* [WHAT TO PRODUCE] Please return only the lines from the one holding "# Resume Builder" through the one holding "[Live Demo](https://nikhitha5511.github.io/Resume-Project/)", exactly as they appear in the records below, both ends included.
▬▬▬▬▬▬
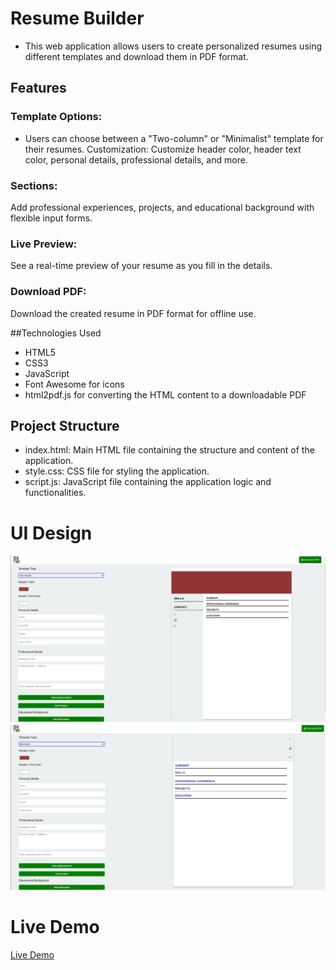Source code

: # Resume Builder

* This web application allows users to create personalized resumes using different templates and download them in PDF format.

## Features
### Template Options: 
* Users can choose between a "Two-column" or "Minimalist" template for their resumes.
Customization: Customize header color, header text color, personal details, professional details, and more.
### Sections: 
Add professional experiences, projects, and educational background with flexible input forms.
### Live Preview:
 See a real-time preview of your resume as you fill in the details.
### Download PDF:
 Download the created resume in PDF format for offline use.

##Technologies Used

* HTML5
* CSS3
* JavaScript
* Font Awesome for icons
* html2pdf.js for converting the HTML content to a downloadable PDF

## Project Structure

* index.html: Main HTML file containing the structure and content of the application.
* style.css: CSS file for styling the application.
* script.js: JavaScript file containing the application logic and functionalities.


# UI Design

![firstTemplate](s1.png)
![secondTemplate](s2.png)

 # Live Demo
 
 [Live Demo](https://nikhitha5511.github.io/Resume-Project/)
▬▬▬▬▬▬
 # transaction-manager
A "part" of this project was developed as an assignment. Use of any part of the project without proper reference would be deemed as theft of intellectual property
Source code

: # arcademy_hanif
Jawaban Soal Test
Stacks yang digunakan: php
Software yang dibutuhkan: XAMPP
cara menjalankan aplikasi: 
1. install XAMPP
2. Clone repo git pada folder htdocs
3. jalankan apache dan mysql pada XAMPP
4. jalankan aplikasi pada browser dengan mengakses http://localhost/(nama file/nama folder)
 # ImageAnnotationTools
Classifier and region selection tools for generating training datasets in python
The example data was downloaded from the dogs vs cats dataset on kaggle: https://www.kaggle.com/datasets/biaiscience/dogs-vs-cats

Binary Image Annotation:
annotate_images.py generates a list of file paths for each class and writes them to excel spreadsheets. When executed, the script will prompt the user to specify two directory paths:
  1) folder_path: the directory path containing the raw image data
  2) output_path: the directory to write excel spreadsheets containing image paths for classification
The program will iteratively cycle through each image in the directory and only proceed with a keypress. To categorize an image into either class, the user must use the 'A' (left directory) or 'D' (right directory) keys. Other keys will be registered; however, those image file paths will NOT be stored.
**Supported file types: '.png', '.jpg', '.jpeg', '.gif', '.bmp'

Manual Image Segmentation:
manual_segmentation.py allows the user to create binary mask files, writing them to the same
▬▬▬▬▬▬
* [ANSWER FOR THIS EXERCISE]
: # Resume Builder

* This web application allows users to create personalized resumes using different templates and download them in PDF format.

## Features
### Template Options: 
* Users can choose between a "Two-column" or "Minimalist" template for their resumes.
Customization: Customize header color, header text color, personal details, professional details, and more.
### Sections: 
Add professional experiences, projects, and educational background with flexible input forms.
### Live Preview:
 See a real-time preview of your resume as you fill in the details.
### Download PDF:
 Download the created resume in PDF format for offline use.

##Technologies Used

* HTML5
* CSS3
* JavaScript
* Font Awesome for icons
* html2pdf.js for converting the HTML content to a downloadable PDF

## Project Structure

* index.html: Main HTML file containing the structure and content of the application.
* style.css: CSS file for styling the application.
* script.js: JavaScript file containing the application logic and functionalities.


# UI Design

![firstTemplate](s1.png)
![secondTemplate](s2.png)

 # Live Demo
 
 [Live Demo](https://nikhitha5511.github.io/Resume-Project/)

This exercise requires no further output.